The Pound was pushed higher by Bank of England governor Andrew Bailey on Monday, who signaled some concern over the possibility of rising inflation as the UK recovers from the covid pandemic. Andrew Bailey commented that the risks are increasingly two sided. Although Andrew Bailey confirmed that the central bank would need to see a sustained move in inflation over 2% before hiking rates.
The market no longer expects the BoE to use negative rates which had been a concern up until recently. Instead, expectations are for a rate hike to come in 2022.
With the UK economy reopening and covid numbers continuing to fall the outlook for the inflation appears to be picking up and the Pound remains supported.
The number of new covid cases in the UK fell to the lowest level since last September. Government data revealed that 4,712 people tested positive for Covid 19. The data also revealed that there were 64 deaths.
On the YK economic calendar British Retail Consortium like for like sales for February could make for pretty grim reading given the lockdown conditions.

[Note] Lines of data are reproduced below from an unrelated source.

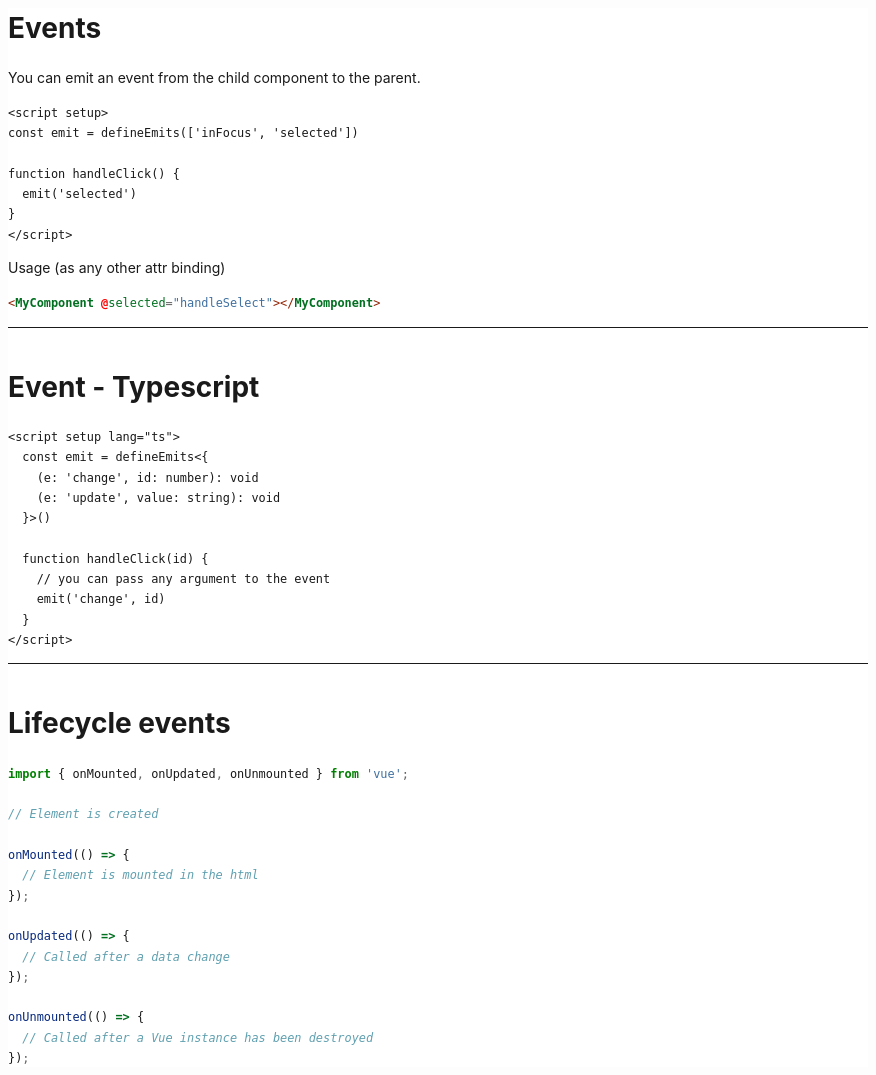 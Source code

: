 
# Events

You can emit an event from the child component to the parent.

```vue {all|2-3}
<script setup>
const emit = defineEmits(['inFocus', 'selected'])

function handleClick() {
  emit('selected')
}
</script>
```

Usage (as any other attr binding)

```html
<MyComponent @selected="handleSelect"></MyComponent>
```

---

# Event - Typescript

```vue {all|2-6|9}
<script setup lang="ts">
  const emit = defineEmits<{
    (e: 'change', id: number): void
    (e: 'update', value: string): void
  }>()

  function handleClick(id) {
    // you can pass any argument to the event
    emit('change', id)
  }
</script>
```

---

# Lifecycle events

```js
import { onMounted, onUpdated, onUnmounted } from 'vue';

// Element is created 

onMounted(() => {
  // Element is mounted in the html
});

onUpdated(() => {
  // Called after a data change
});

onUnmounted(() => {
  // Called after a Vue instance has been destroyed
});
```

The Euro was out of favour in the previous session mainly owing to US Dollar strength as the greenback traced bond yields higher.
Data was a mixed bag. On the one hand, German industrial production came in significantly lower than forecast declining -2.5% month on month in January, well down from the 0.2% increase forecast. However, Eurozone investor sentiment jumped unexpectedly higher in March to 5, from -0.2 in February.
Looking ahead there is plenty of data to including German trade figures, Eurozone unemployment numbers and the 3rd revision of the fourth quarter GDP.